Wikipedia records: “Born Julia Fay Rosefield, Fay Zwicky grew up in suburban Melbourne. Her family was fourth generation Australian—her father, a doctor; her mother, a musician. Fay Zwicky was an accomplished pianist by the age of six, and performed with her violinist and cellist sisters while still at school. After completing her schooling at Anglican institutions, she entered the University of Melbourne in 1950, receiving her Bachelor of Arts in 1954. Descended from European Jews, she described herself as an “outsider” (“I was ashamed of my foreign interloper status”) from an “Anglo-Saxon dominated” Australian culture. She began publishing poetry as an undergraduate, thereafter working as a musician, extensively touring Europe, America and South-East Asia between 1955 and 1965.

She settled in Perth with her Swiss husband Karl Zwicky (the two married in 1957) and two children (one son, one daughter) and returned to literature working primarily as a Senior Lecturer in American and comparative literature at the University of Western Australia until her retirement in 1987. From 1978 till 1981 she was also a member of the Literature Board of the Australia Council in Sydney. After her retirement she concentrated on her writing, which won her international recognition.

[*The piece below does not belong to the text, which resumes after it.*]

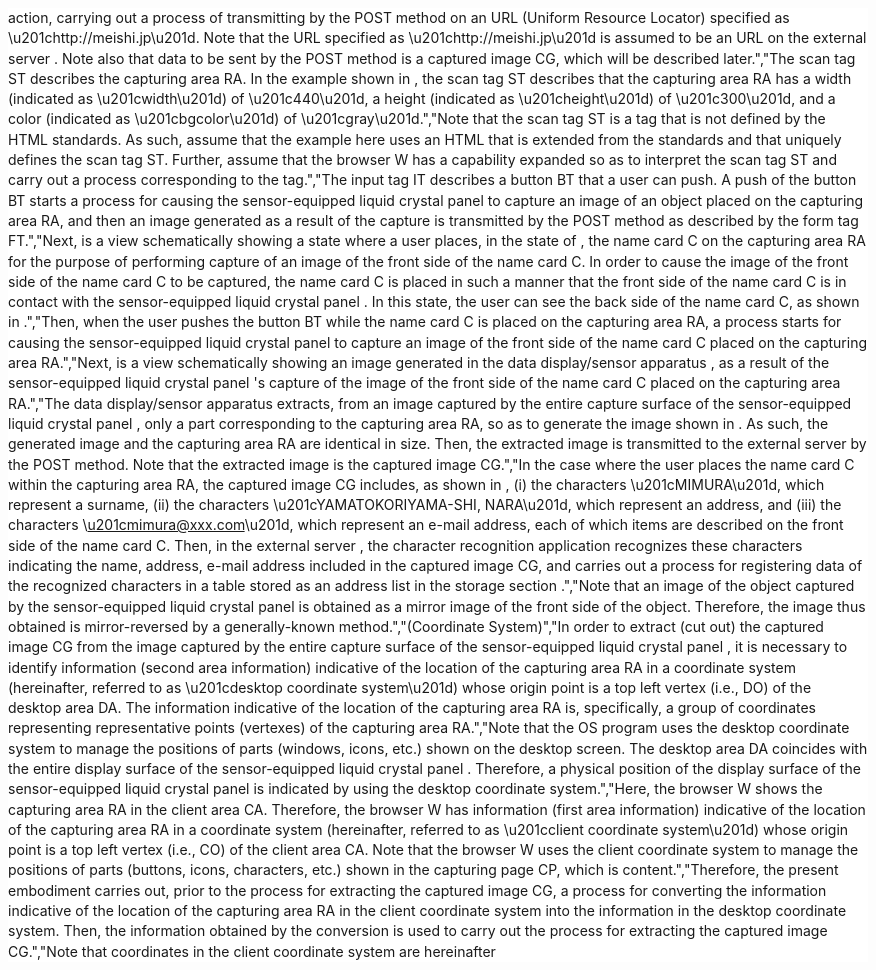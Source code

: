 action, carrying out a process of transmitting by the POST method on an URL (Uniform Resource Locator) specified as \u201chttp:\/\/meishi.jp\u201d. Note that the URL specified as \u201chttp:\/\/meishi.jp\u201d is assumed to be an URL on the external server . Note also that data to be sent by the POST method is a captured image CG, which will be described later.","The scan tag ST describes the capturing area RA. In the example shown in , the scan tag ST describes that the capturing area RA has a width (indicated as \u201cwidth\u201d) of \u201c440\u201d, a height (indicated as \u201cheight\u201d) of \u201c300\u201d, and a color (indicated as \u201cbgcolor\u201d) of \u201cgray\u201d.","Note that the scan tag ST is a tag that is not defined by the HTML standards. As such, assume that the example here uses an HTML that is extended from the standards and that uniquely defines the scan tag ST. Further, assume that the browser W has a capability expanded so as to interpret the scan tag ST and carry out a process corresponding to the tag.","The input tag IT describes a button BT that a user can push. A push of the button BT starts a process for causing the sensor-equipped liquid crystal panel  to capture an image of an object placed on the capturing area RA, and then an image generated as a result of the capture is transmitted by the POST method as described by the form tag FT.","Next,  is a view schematically showing a state where a user places, in the state of , the name card C on the capturing area RA for the purpose of performing capture of an image of the front side of the name card C. In order to cause the image of the front side of the name card C to be captured, the name card C is placed in such a manner that the front side of the name card C is in contact with the sensor-equipped liquid crystal panel . In this state, the user can see the back side of the name card C, as shown in .","Then, when the user pushes the button BT while the name card C is placed on the capturing area RA, a process starts for causing the sensor-equipped liquid crystal panel  to capture an image of the front side of the name card C placed on the capturing area RA.","Next,  is a view schematically showing an image generated in the data display\/sensor apparatus , as a result of the sensor-equipped liquid crystal panel 's capture of the image of the front side of the name card C placed on the capturing area RA.","The data display\/sensor apparatus  extracts, from an image captured by the entire capture surface of the sensor-equipped liquid crystal panel , only a part corresponding to the capturing area RA, so as to generate the image shown in . As such, the generated image and the capturing area RA are identical in size. Then, the extracted image is transmitted to the external server  by the POST method. Note that the extracted image is the captured image CG.","In the case where the user places the name card C within the capturing area RA, the captured image CG includes, as shown in , (i) the characters \u201cMIMURA\u201d, which represent a surname, (ii) the characters \u201cYAMATOKORIYAMA-SHI, NARA\u201d, which represent an address, and (iii) the characters \u201cmimura@xxx.com\u201d, which represent an e-mail address, each of which items are described on the front side of the name card C. Then, in the external server , the character recognition application recognizes these characters indicating the name, address, e-mail address included in the captured image CG, and carries out a process for registering data of the recognized characters in a table stored as an address list in the storage section .","Note that an image of the object captured by the sensor-equipped liquid crystal panel  is obtained as a mirror image of the front side of the object. Therefore, the image thus obtained is mirror-reversed by a generally-known method.","(Coordinate System)","In order to extract (cut out) the captured image CG from the image captured by the entire capture surface of the sensor-equipped liquid crystal panel , it is necessary to identify information (second area information) indicative of the location of the capturing area RA in a coordinate system (hereinafter, referred to as \u201cdesktop coordinate system\u201d) whose origin point is a top left vertex (i.e., DO) of the desktop area DA. The information indicative of the location of the capturing area RA is, specifically, a group of coordinates representing representative points (vertexes) of the capturing area RA.","Note that the OS program uses the desktop coordinate system to manage the positions of parts (windows, icons, etc.) shown on the desktop screen. The desktop area DA coincides with the entire display surface of the sensor-equipped liquid crystal panel . Therefore, a physical position of the display surface of the sensor-equipped liquid crystal panel  is indicated by using the desktop coordinate system.","Here, the browser W shows the capturing area RA in the client area CA. Therefore, the browser W has information (first area information) indicative of the location of the capturing area RA in a coordinate system (hereinafter, referred to as \u201cclient coordinate system\u201d) whose origin point is a top left vertex (i.e., CO) of the client area CA. Note that the browser W uses the client coordinate system to manage the positions of parts (buttons, icons, characters, etc.) shown in the capturing page CP, which is content.","Therefore, the present embodiment carries out, prior to the process for extracting the captured image CG, a process for converting the information indicative of the location of the capturing area RA in the client coordinate system into the information in the desktop coordinate system. Then, the information obtained by the conversion is used to carry out the process for extracting the captured image CG.","Note that coordinates in the client coordinate system are hereinafter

In 1990, Zwicky married her second husband James Mackie, who died some years later. She led a very reclusive life in Perth: “I never expect anything. I always think I’m drifting and nobody knows I’m here, and it’s great.”[2] In 2004 Fay Zwicky was declared a Western Australian “Living Treasure”, a term she called “repulsive … like being prematurely obituarised.”

The title poem of her most-admired collection, Kaddish (1982), is an elegy for her father who died at sea. In her poem Zwicky uses the Aramaic phrases of the traditional prayer of mourning to frame her own memorial prayer detailing her complex relationship with her father. She draws on the Haggadah, the Passover Seder night liturgy. Kaddish” also uses the Lord’s Prayerand invokes God in female form as a goddess. Ivor Indyk describes Kaddish as “a mosaic of textual citations, of the Kaddish, the Passover Haggadah and numerous allusions to myth and nursery rhyme.”

A well-known member of Perth’s Jewish community told J-Wire: “Fay was included in a number of our family celebrations of the yom tovim.”